• Dataset entries:
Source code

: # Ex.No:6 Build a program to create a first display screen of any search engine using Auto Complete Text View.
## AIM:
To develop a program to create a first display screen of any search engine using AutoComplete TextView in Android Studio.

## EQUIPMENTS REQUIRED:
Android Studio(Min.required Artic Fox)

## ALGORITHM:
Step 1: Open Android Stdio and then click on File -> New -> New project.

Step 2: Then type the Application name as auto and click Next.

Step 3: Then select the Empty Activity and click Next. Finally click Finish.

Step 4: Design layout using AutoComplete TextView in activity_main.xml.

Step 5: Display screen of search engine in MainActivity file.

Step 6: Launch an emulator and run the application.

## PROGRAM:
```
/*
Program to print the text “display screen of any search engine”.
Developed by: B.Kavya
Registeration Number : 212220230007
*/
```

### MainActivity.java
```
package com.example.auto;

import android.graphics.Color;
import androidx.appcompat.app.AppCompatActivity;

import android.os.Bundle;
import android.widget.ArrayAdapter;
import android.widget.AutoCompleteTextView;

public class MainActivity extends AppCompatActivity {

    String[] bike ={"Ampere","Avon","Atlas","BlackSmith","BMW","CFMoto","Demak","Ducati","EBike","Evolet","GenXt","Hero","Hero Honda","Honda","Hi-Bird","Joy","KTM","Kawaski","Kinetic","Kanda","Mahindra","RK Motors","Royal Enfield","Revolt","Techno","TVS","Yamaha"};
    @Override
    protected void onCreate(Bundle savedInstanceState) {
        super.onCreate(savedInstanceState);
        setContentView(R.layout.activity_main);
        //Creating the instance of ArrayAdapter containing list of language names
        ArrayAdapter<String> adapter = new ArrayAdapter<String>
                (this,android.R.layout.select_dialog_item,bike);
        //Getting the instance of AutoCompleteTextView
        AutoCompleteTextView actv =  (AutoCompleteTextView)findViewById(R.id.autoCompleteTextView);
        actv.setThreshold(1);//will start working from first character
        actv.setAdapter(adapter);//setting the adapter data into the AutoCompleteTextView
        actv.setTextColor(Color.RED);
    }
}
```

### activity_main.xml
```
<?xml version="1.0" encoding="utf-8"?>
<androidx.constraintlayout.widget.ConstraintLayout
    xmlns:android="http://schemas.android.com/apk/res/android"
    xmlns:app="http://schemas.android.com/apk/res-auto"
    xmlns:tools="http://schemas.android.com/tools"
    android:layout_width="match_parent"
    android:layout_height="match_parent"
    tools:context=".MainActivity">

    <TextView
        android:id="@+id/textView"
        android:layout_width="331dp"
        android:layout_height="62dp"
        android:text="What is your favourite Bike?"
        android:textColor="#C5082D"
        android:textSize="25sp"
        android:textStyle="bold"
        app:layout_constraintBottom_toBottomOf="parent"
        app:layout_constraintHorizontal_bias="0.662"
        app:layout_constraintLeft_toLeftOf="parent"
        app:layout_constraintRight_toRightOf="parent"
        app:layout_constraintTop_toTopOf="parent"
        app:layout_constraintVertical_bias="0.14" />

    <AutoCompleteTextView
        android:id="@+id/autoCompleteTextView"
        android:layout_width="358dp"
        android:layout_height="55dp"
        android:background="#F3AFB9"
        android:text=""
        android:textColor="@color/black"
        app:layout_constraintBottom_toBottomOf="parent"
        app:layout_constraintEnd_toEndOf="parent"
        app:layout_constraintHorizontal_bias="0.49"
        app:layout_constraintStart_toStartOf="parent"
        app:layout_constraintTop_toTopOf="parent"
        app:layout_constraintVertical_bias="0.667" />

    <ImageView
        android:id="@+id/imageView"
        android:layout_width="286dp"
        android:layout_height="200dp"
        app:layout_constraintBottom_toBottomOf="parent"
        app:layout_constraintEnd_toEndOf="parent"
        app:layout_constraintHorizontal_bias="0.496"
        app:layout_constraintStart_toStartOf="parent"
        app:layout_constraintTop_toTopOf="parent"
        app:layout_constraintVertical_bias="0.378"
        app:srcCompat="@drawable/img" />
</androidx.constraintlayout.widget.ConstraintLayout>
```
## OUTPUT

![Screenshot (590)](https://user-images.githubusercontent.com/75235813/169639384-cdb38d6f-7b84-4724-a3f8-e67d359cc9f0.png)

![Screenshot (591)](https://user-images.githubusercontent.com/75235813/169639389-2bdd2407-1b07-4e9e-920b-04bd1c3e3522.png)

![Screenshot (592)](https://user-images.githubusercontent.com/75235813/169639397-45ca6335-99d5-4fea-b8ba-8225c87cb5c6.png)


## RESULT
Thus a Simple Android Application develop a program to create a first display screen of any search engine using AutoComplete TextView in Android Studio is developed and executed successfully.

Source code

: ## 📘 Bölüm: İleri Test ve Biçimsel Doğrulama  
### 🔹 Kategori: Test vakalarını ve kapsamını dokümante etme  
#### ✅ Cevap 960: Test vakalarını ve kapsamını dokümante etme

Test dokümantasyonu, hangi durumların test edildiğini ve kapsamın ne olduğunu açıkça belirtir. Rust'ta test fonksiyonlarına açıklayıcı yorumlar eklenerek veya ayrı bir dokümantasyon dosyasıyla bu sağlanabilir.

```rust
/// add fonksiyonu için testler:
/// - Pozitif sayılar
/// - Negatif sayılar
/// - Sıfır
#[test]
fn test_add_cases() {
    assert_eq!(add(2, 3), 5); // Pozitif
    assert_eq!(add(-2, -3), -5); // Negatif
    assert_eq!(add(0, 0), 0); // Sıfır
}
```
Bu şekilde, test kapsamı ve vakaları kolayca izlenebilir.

• ASSIGNMENT: Please count the lines that hold "actv" in this data and report the total alone.

• ANSWER TO THIS PROBLEM: 4